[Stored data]
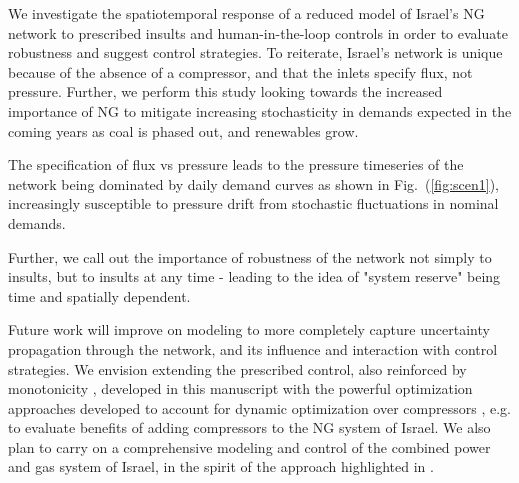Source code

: We investigate the spatiotemporal response of a reduced model of Israel's NG network to prescribed insults and human-in-the-loop controls in order to evaluate robustness and suggest control strategies. To reiterate, Israel's network is unique because of the absence of a compressor, and that the inlets specify flux, not pressure. Further, we perform this study looking towards the increased importance of NG to mitigate increasing stochasticity in demands expected in the coming years as coal is phased out, and renewables grow.

The specification of flux vs pressure leads to the pressure timeseries of the network being dominated by daily demand curves as shown in Fig.~(\ref{fig:scen1}), increasingly susceptible to pressure drift from stochastic fluctuations in nominal demands.

Further, we call out the importance of robustness of the network not simply to insults, but to insults at any time - leading to the idea of "system reserve" being time and spatially dependent.

Future work will improve on modeling to more completely capture uncertainty propagation through the network, and its influence and interaction with control strategies. We envision extending the prescribed control, also reinforced by monotonicity \cite{Vuffray2015Monotonicity,zlotnik_monotonicity_2016}, developed in this manuscript with the powerful optimization approaches developed to account for dynamic optimization over compressors \cite{rachford_optimizing_2000,carter_optimizing_2003,rachford_using_2009,zlotnik_optimal_2015,zlotnik_using_2016}, e.g. to evaluate benefits of adding compressors to the NG system of Israel. We also plan to carry on a comprehensive modeling and control of the combined power and gas system of Israel, in the spirit of the approach highlighted in \cite{carter_impact_2016,Zlotnik2017Coordinated}. 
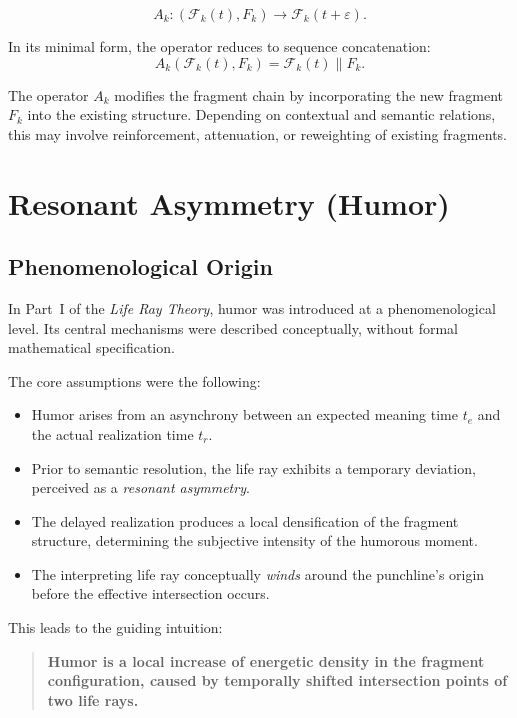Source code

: \documentclass[12pt,a4paper]{article}
\begin{document}
\begin{equation}
A_k : (\mathcal{F}_k(t), F_k) \longrightarrow \mathcal{F}_k(t+\varepsilon).
\end{equation}

In its minimal form, the operator reduces to sequence concatenation:
\begin{equation}
A_k(\mathcal{F}_k(t), F_k)
= \mathcal{F}_k(t) \mathbin{\|} F_k.
\end{equation}

The operator $A_k$ modifies the fragment chain by incorporating the new fragment
$F_k$ into the existing structure. Depending on contextual and semantic relations,
this may involve reinforcement, attenuation, or reweighting of existing fragments.


\section{Resonant Asymmetry (Humor)}
\label{sec:asymmetry}

\subsection{Phenomenological Origin}

In Part~I of the \emph{Life Ray Theory}, humor was introduced at a
phenomenological level.
Its central mechanisms were described conceptually, without formal
mathematical specification.

The core assumptions were the following:
\begin{itemize}
    \item Humor arises from an asynchrony between an expected meaning time
          $t_e$ and the actual realization time $t_r$.
    \item Prior to semantic resolution, the life ray exhibits a temporary
          deviation, perceived as a \emph{resonant asymmetry}.
    \item The delayed realization produces a local densification of the
          fragment structure, determining the subjective intensity of
          the humorous moment.
    \item The interpreting life ray conceptually \emph{winds} around the
          punchline’s origin before the effective intersection occurs.
\end{itemize}

This leads to the guiding intuition:

\begin{quote}
\textbf{Humor is a local increase of energetic density in the fragment
configuration, caused by temporally shifted intersection points of
two life rays.}
\end{quote}
\end{document}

- Task details
Every line of the records above where the string "intersection" is found should be copied.

- The completed task
          punchline’s origin before the effective intersection occurs.
configuration, caused by temporally shifted intersection points of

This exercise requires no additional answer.